If you aren’t sure whether a rowing machine or elliptical will be a good fit for your exercise plans, this article can help you by outlining some of the pros and cons of each piece of exercise equipment. Keep in mind, though, that the final decision should be based on your own personal needs and budget.
Comparing a rowing machine to an elliptical trainer (sometimes called a cross trainer) is fairly straightforward. Each machine will give you a good full body workout because both utilize the arms and legs during your exercise routine. A rowing machine edges out the elliptical, however, because you use more muscle groups, including the core muscles of the abdominal area. As you move through each stroke, your body will be forced to use correct posture for efficiency and you’ll be strengthening more of your back muscles. The elliptical has the edge on toning the triceps and chest muscles if you fully use the handlebars.
When choosing between a rowing machine or elliptical trainer for range of motion, you’ll need to take a look at a few different models of ellipticals, as the range of motion varies much more between models. Rowing machines on the other hand nearly all have a full range of motion, fully extending both your arms and legs throughout the stroke. Ellipticals in general don’t give you as full an extension of the arms or legs, although it is more of an extension than you’ll find on an exercise bike. If you choose a cross trainer, look for a higher end machine that offers you variable stride lengths to give you more range if possible.

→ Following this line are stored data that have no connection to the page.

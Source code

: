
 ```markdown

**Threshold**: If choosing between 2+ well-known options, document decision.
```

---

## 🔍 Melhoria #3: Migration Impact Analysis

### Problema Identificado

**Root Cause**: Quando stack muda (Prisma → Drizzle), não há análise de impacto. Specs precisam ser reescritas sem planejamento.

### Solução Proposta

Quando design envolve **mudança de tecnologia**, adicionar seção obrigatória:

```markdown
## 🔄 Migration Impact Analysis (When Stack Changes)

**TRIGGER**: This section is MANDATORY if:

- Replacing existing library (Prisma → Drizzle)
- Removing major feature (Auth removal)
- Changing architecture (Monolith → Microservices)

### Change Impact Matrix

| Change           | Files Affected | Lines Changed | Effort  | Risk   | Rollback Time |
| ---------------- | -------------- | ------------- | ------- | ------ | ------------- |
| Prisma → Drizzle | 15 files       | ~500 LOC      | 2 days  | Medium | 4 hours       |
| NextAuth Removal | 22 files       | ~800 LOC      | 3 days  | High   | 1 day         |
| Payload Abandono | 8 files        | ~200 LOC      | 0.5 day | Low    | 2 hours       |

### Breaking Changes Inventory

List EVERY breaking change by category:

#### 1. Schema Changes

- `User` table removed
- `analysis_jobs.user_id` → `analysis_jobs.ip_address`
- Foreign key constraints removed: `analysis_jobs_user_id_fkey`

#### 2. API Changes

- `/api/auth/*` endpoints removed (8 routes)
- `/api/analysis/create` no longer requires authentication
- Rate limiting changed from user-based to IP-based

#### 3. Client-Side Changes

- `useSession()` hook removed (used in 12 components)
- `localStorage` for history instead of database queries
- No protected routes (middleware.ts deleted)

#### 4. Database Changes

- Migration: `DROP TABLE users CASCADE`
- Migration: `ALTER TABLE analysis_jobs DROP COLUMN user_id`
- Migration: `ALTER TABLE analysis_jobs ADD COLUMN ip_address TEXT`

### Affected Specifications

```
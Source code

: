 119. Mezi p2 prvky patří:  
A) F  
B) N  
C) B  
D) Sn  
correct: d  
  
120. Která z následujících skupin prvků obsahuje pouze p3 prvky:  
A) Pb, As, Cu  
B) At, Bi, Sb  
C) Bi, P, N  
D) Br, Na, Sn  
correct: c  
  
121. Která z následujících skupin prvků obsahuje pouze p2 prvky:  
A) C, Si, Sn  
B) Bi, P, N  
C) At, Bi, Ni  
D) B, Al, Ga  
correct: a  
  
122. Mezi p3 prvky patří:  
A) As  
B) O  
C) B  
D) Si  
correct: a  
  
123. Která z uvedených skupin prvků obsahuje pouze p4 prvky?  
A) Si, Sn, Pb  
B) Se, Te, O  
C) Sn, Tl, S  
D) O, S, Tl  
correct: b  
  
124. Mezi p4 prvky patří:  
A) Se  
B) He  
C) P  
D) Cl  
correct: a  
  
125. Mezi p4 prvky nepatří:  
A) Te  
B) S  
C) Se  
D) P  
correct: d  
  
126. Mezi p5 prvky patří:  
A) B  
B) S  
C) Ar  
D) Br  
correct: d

Before using any exercise equipment, talk to your doctor to determine whether you are healthy enough for some strenuous physical exertion and a good cardiovascular workout. Once you’ve gotten the okay from your physician, consider any physical problems you have. If you’re choosing between a rowing machine or elliptical and you have ankle or knee joint problems, consider an indoor rower, as it is a non-weight bearing machine. You’ll be able to work out strenuously without putting stress on your joints. On the other hand, if your joints are fine but you’re concerned about osteoporosis, some tests have indicated that the combination of low impact and weight bearing exercise of an elliptical can help strengthen your bones.
For most people, an elliptical trainer is more intuitive. You can usually step onto the machine and begin your stride with little or no time to get used to the stride or how the machine works. With a rowing machine, you should either have an experienced rower show you the proper form or watch a detailed video to ensure you’re completing the stroke properly. Improper form can lead to a sore back and a less efficient workout. Most people can quickly pick up the right form, but it will take some practice the first day.
There are two considerations that have nothing to do with your workout when trying to decide whether you want a rowing machine or elliptical trainer: cost and size. An indoor rower will generally cost about 20% less than a comparable cross trainer, primarily because a rowing machine has fewer parts and will require fewer repairs. An elliptical machine will also take up a considerable amount of space, especially head room. If you’re going to be using either machine in a basement or room with low ceilings, be sure you know how much head room you’ll need at the top of the stride on an elliptical.
If you still aren’t sure whether a rowing machine or elliptical trainer is right for you, talk to friends that use them and get some input. You should also visit a gym or health club and try both machines out a few times to decide which one is the best exercise machine for you.